Friday, 24 June 2011 17:51

Girls, Boys Lead Different Lives Because of Government Services

If the leading cause of death for girls under 11 is AIDS and the leading cause of death for boys of the same age is road traffic accidents, what does this tell us about the way our lives are gendered?

Firstly it tells us something about how our national HIV policies are being implemented. When girls are babies they are generally more resilient than baby boys, yet this statistic reveals that somewhere between the womb and grade 5, girls are losing out. There should be equal services for both girls and boys. Is it a question of parents favouring male children’s health over girls? This is not unheard of in many developing countries. Or is it a question of the state providing gendered services?

Secondly it requires that we ask how these young girls contracted HIV if they were not born with it. As many families remain economically impoverished, many parents cannot provide girls with the capitalist comforts they have been led to believe are essential to their existence. As a consequence, a worrying social pattern known as “transactional sex” has emerged. Older men provide girls with phones, transport and clothing in return for sex. Older men are more likely to have had more than one partner, and the age difference makes it difficult for young girls to negotiate condom use. As a result, girls are at high risk of exposure to HIV. This is happening across cultural groups around the country, and perhaps also has something to do with high rates of teenage pregnancy. In addition, traditional practices such as ukuthwala also expose young girls to HIV for the same reasons.

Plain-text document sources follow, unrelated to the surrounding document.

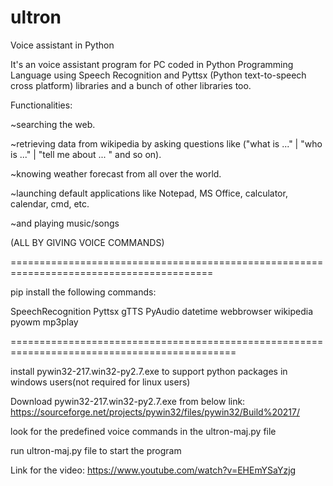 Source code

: # ultron
Voice assistant in Python

It's an voice assistant program for PC coded in Python Programming Language using Speech Recognition and Pyttsx (Python text-to-speech cross platform) libraries and a bunch of other libraries too.

Functionalities:

~searching the web.

~retrieving data from wikipedia by asking questions like ("what is ..." | "who is ..." | "tell me about ... " and so on).

~knowing weather forecast from all over the world.

~launching default applications like Notepad, MS Office, calculator, calendar, cmd, etc.

~and playing music/songs

(ALL BY GIVING VOICE COMMANDS)

=========================================================================================

pip install the following commands:

SpeechRecognition
Pyttsx
gTTS
PyAudio
datetime
webbrowser
wikipedia
pyowm
mp3play

=============================================================================================

install pywin32-217.win32-py2.7.exe to support python packages in windows users(not required for linux users) 

Download pywin32-217.win32-py2.7.exe from below link:
https://sourceforge.net/projects/pywin32/files/pywin32/Build%20217/

look for the predefined voice commands in the ultron-maj.py file

run ultron-maj.py file to start the program

Link for the video:
https://www.youtube.com/watch?v=EHEmYSaYzjg
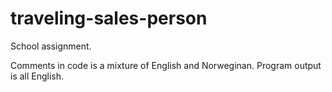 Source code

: traveling-sales-person
======================

School assignment.

Comments in code is a mixture of English and Norweginan. Program output is all English. 
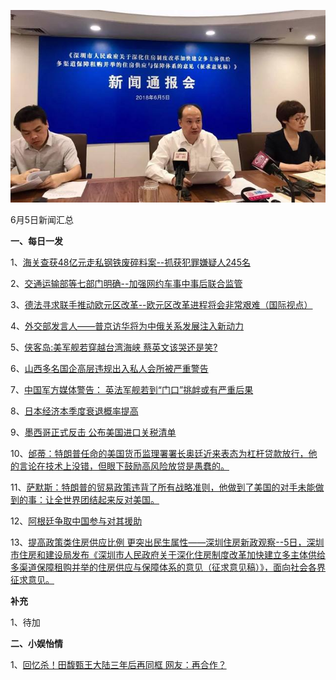 ![06_05](.\06_05.jpg)

6月5日新闻汇总

**一、每日一发**

1、[海关查获48亿元走私钢铁废碎料案--抓获犯罪嫌疑人245名](http://paper.people.com.cn/rmrb/html/2018-06/06/nw.D110000renmrb_20180606_4-06.htm)

2、[交通运输部等七部门明确--加强网约车事中事后联合监管](http://paper.people.com.cn/rmrb/html/2018-06/06/nw.D110000renmrb_20180606_2-10.htm)

3、[德法寻求联手推动欧元区改革--欧元区改革进程将会非常艰难（国际视点）](http://paper.people.com.cn/rmrb/html/2018-06/06/nw.D110000renmrb_20180606_1-21.htm)

4、[外交部发言人——普京访华将为中俄关系发展注入新动力](http://paper.people.com.cn/rmrb/html/2018-06/06/nw.D110000renmrb_20180606_2-21.htm)

5、[侠客岛:美军舰若穿越台湾海峡 蔡英文该哭还是笑?](http://news.163.com/18/0606/00/DJJ1NLBE0001875N.html)

6、[山西多名国企高层违规出入私人会所被严重警告](http://news.163.com/18/0605/20/DJIJ56SK0001875N.html)

7、[中国军方媒体警告： 英法军舰若到“门口”挑衅或有严重后果](http://www.zaobao.com/news/china/story20180606-864824)

8、[日本经济本季度衰退概率提高](http://www.zaobao.com/finance/world/story20180606-864900)

9、[墨西哥正式反击 公布美国进口关税清单](http://www.zaobao.com/realtime/world/story20180605-864784)

10、[邰蒂：特朗普任命的美国货币监理署署长奥廷近来表态为杠杆贷款放行，他的言论在技术上没错，但眼下鼓励高风险放贷是愚蠢的。](http://www.ftchinese.com/premium/001077754?exclusive)

11、[萨默斯：特朗普的贸易政策违背了所有战略准则，他做到了美国的对手未能做到的事：让全世界团结起来反对美国。](http://www.ftchinese.com/story/001077905)

12、[阿根廷争取中国参与对其援助](http://www.ftchinese.com/story/001077910)

13、[提高政策类住房供应比例 更突出民生属性——深圳住房新政观察--5日，深圳市住房和建设局发布《深圳市人民政府关于深化住房制度改革加快建立多主体供给多渠道保障租购并举的住房供应与保障体系的意见（征求意见稿）》，面向社会各界征求意见。](http://house.people.com.cn/n1/2018/0605/c164220-30037530.html)



**补充**

1、待加



**二、小娱怡情**

1、[回忆杀！田馥甄王大陆三年后再同框 网友：再合作？](http://music.67.com/photo/2018/06/04/919945.html) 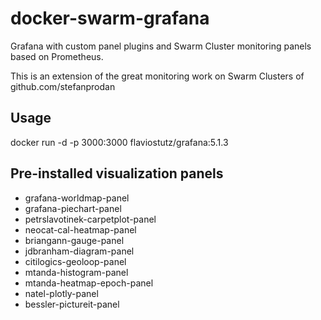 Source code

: # docker-swarm-grafana
Grafana with custom panel plugins and Swarm Cluster monitoring panels based on Prometheus.

This is an extension of the great monitoring work on Swarm Clusters of github.com/stefanprodan

## Usage
docker run -d -p 3000:3000 flaviostutz/grafana:5.1.3

## Pre-installed visualization panels
  * grafana-worldmap-panel
  * grafana-piechart-panel
  * petrslavotinek-carpetplot-panel
  * neocat-cal-heatmap-panel
  * briangann-gauge-panel
  * jdbranham-diagram-panel
  * citilogics-geoloop-panel
  * mtanda-histogram-panel
  * mtanda-heatmap-epoch-panel
  * natel-plotly-panel 
  * bessler-pictureit-panel
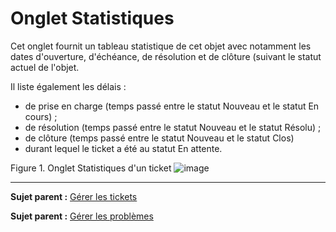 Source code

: Onglet Statistiques
===================

Cet onglet fournit un tableau statistique de cet objet avec notamment les dates d'ouverture, d'échéance, de résolution et de clôture (suivant le statut actuel de l'objet.

Il liste également les délais :

- de prise en charge (temps passé entre le statut Nouveau et le statut En cours) ;
- de résolution (temps passé entre le statut Nouveau et le statut Résolu) ;
- de clôture (temps passé entre le statut Nouveau et le statut Clos)
- durant lequel le ticket a été au statut En attente.



Figure 1. Onglet Statistiques d'un ticket
![image](docs/image/tabStatistique.png)


-------
**Sujet parent :** [Gérer les tickets](index.php?fr/04_Module_Assistance/05_Tickets/03_Gérer_les_tickets.md "Les tickets se gèrent depuis le menu Assistance > Tickets")

**Sujet parent :** [Gérer les problèmes](index.php?fr/04_Module_Assistance/07_Problèmes.md "Les problèmes se gèrent depuis le menu Assistance > Problèmes") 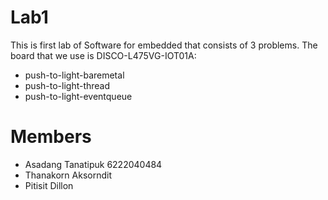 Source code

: # Lab1
This is first lab of Software for embedded that consists of 3 problems. The board that we use is DISCO-L475VG-IOT01A:
- push-to-light-baremetal
- push-to-light-thread
- push-to-light-eventqueue

# Members
- Asadang Tanatipuk  6222040484
- Thanakorn Aksorndit
- Pitisit Dillon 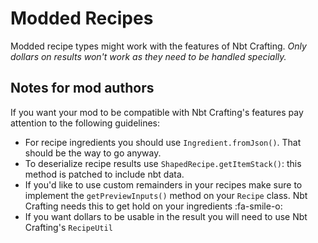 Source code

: # Modded Recipes

Modded recipe types might work with the features of Nbt Crafting. *Only dollars on results won't work as they need to be handled specially.*

## Notes for mod authors

If you want your mod to be compatible with Nbt Crafting's features pay attention to the following guidelines:

- For recipe ingredients you should use `Ingredient.fromJson()`. That should be the way to go anyway.
- To deserialize recipe results use `ShapedRecipe.getItemStack()`: this method is patched to include nbt data.
- If you'd like to use custom remainders in your recipes make sure to implement the `getPreviewInputs()` method on your `Recipe` class. Nbt Crafting needs this to get hold on your ingredients :fa-smile-o:
- If you want dollars to be usable in the result you will need to use Nbt Crafting's `RecipeUtil`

Third, it requires that we ask questions about the different lives that girls and boys lead. Road traffic is not gendered, and if a girl is hit by a car she is equally likely to die. But girls are not being hit by cars as often. This tells us something about the fact that boys are outside more than girls, perhaps playing more than girls. We already know that the HIV has a female face in SA, and that the carers are generally women. Perhaps a statistic like this tells us that girls are part of this care economy, or are at least filling the gaps while their mothers and aunts are taking care of other relatives.

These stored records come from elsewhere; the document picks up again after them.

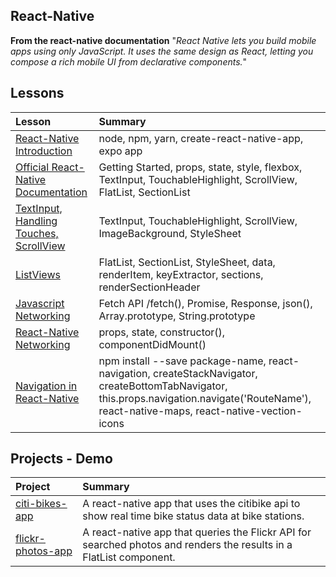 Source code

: ## React-Native

**From the react-native documentation** "_React Native lets you build mobile apps using only JavaScript. It uses the same design as React, letting you compose a rich mobile UI from declarative components._"

## Lessons

| Lesson | Summary |
|:------|:--------|
| [React-Native Introduction](https://github.com/C4Q/AC-iOS/blob/master/lessons/unit10/React-Native-Introduction.md) | node, npm, yarn, create-react-native-app, expo app |
| [Official React-Native Documentation](https://facebook.github.io/react-native/docs/getting-started.html) | Getting Started, props, state, style, flexbox, TextInput, TouchableHighlight, ScrollView, FlatList, SectionList |
| [TextInput, Handling Touches, ScrollView](https://github.com/C4Q/AC-iOS/blob/master/lessons/unit10/TextInput-Touches-ScrollView.md) | TextInput, TouchableHighlight, ScrollView, ImageBackground, StyleSheet  |
| [ListViews](https://github.com/C4Q/AC-iOS/blob/master/lessons/unit10/Flat-List-Section-List.md) | FlatList, SectionList, StyleSheet, data, renderItem, keyExtractor, sections, renderSectionHeader |
| [Javascript Networking](https://github.com/C4Q/AC-iOS/blob/master/lessons/unit10/Javascript-Networking.md) | Fetch API /fetch(), Promise, Response, json(), Array.prototype, String.prototype |
| [React-Native Networking](https://github.com/C4Q/AC-iOS/blob/master/lessons/unit10/React-Native-Networking.md) | props, state, constructor(), componentDidMount()|
| [Navigation in React-Native ](https://github.com/C4Q/AC-iOS/blob/master/lessons/unit10/React-Native-Navigation.md) | npm install --save package-name, react-navigation, createStackNavigator, createBottomTabNavigator, this.props.navigation.navigate('RouteName'), react-native-maps, react-native-vection-icons|


## Projects - Demo

| Project | Summary |
|:------|:------|
| [citi-bikes-app](https://github.com/C4Q/AC-iOS-React-Native-CitiBike-App) | A react-native app that uses the citibike api to show real time bike status data at bike stations. |
| [flickr-photos-app](https://github.com/C4Q/AC-iOS-React-Native-FlickrPhotosApp) | A react-native app that queries the Flickr API for searched photos and renders the results in a FlatList component.  |
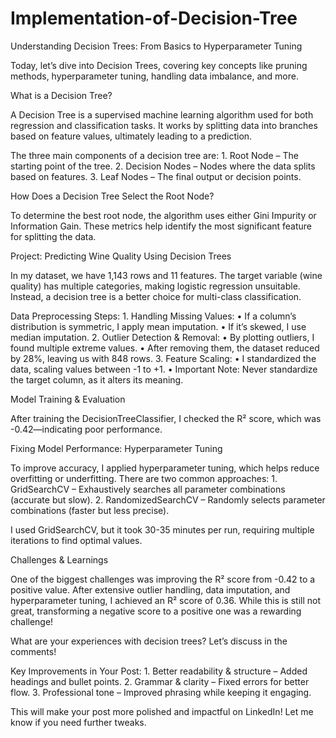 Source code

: # Implementation-of-Decision-Tree
Understanding Decision Trees: From Basics to Hyperparameter Tuning

Today, let’s dive into Decision Trees, covering key concepts like pruning methods, hyperparameter tuning, handling data imbalance, and more.

What is a Decision Tree?

A Decision Tree is a supervised machine learning algorithm used for both regression and classification tasks. It works by splitting data into branches based on feature values, ultimately leading to a prediction.

The three main components of a decision tree are:
	1.	Root Node – The starting point of the tree.
	2.	Decision Nodes – Nodes where the data splits based on features.
	3.	Leaf Nodes – The final output or decision points.

How Does a Decision Tree Select the Root Node?

To determine the best root node, the algorithm uses either Gini Impurity or Information Gain. These metrics help identify the most significant feature for splitting the data.

Project: Predicting Wine Quality Using Decision Trees

In my dataset, we have 1,143 rows and 11 features. The target variable (wine quality) has multiple categories, making logistic regression unsuitable. Instead, a decision tree is a better choice for multi-class classification.

Data Preprocessing Steps:
	1.	Handling Missing Values:
	•	If a column’s distribution is symmetric, I apply mean imputation.
	•	If it’s skewed, I use median imputation.
	2.	Outlier Detection & Removal:
	•	By plotting outliers, I found multiple extreme values.
	•	After removing them, the dataset reduced by 28%, leaving us with 848 rows.
	3.	Feature Scaling:
	•	I standardized the data, scaling values between -1 to +1.
	•	Important Note: Never standardize the target column, as it alters its meaning.

Model Training & Evaluation

After training the DecisionTreeClassifier, I checked the R² score, which was -0.42—indicating poor performance.

Fixing Model Performance: Hyperparameter Tuning

To improve accuracy, I applied hyperparameter tuning, which helps reduce overfitting or underfitting. There are two common approaches:
	1.	GridSearchCV – Exhaustively searches all parameter combinations (accurate but slow).
	2.	RandomizedSearchCV – Randomly selects parameter combinations (faster but less precise).

I used GridSearchCV, but it took 30-35 minutes per run, requiring multiple iterations to find optimal values.

Challenges & Learnings

One of the biggest challenges was improving the R² score from -0.42 to a positive value. After extensive outlier handling, data imputation, and hyperparameter tuning, I achieved an R² score of 0.36. While this is still not great, transforming a negative score to a positive one was a rewarding challenge!

What are your experiences with decision trees? Let’s discuss in the comments!

Key Improvements in Your Post:
	1.	Better readability & structure – Added headings and bullet points.
	2.	Grammar & clarity – Fixed errors for better flow.
	3.	Professional tone – Improved phrasing while keeping it engaging.

This will make your post more polished and impactful on LinkedIn! Let me know if you need further tweaks.
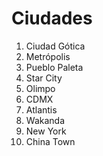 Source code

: # Ciudades

1. Ciudad Gótica
2. Metrópolis
3. Pueblo Paleta
4. Star City
5. Olimpo
6. CDMX
7. Atlantis
8. Wakanda
9. New York
10. China Town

I went to a talk last week by Lisa Vetten of the Tshwaranang Legal Advocacy Centre and Janine Hicks of the Commission for Gender Equality. The question was whether gender was a local government election issue and the response was overwhelmingly that it was not, had not ever been, and unless we began to question government in the interim between elections it would never be. The way services are delivered to local communities affects the way that girl and boy children are able to live.

All girls and boys deserve equal access to basic services. Unfortunately when there is no electricity or potable water in a community, women are the ones who collect firewood and girl children are their able assistants in boiling water for cooking and drinking. Better sanitation for communities means that girl children will not have to skip school because they have nowhere to dispose of their sanitary pads or tampons, or because they don’t have access to them at all. Functioning enclosed toilets mean that girl children, as well as boy children, will be safer when using shared toilets.

Another often quoted statistic is that in SA girls have a higher chance of being raped than of learning to read. These rapes are often committed by someone the girl knows, and most often by someone in her family. That person is probably also abusing her mother, sister or aunt. At the same talk last week, Hicks and Vetten described how housing affects this. Houses are built with only one door, so if an attacker locks that door the person being abused cannot leave. In addition, RDP housing policy only allows you to own an RDP house once. Consequently many women stay in abusive relationships because if they leave their abuser in their home, they will probably never get access to another one. Systemically coercing women to stay in abusive relationships puts them and their children at risk of abuse.

We must begin to recognise that the delivery of services is engendered on a practical level, even when it appears neutral on a policy level. Unless we demand gendered manifestos from parties, these services will remain skewed and we will continue to live a democracy that favours men over women.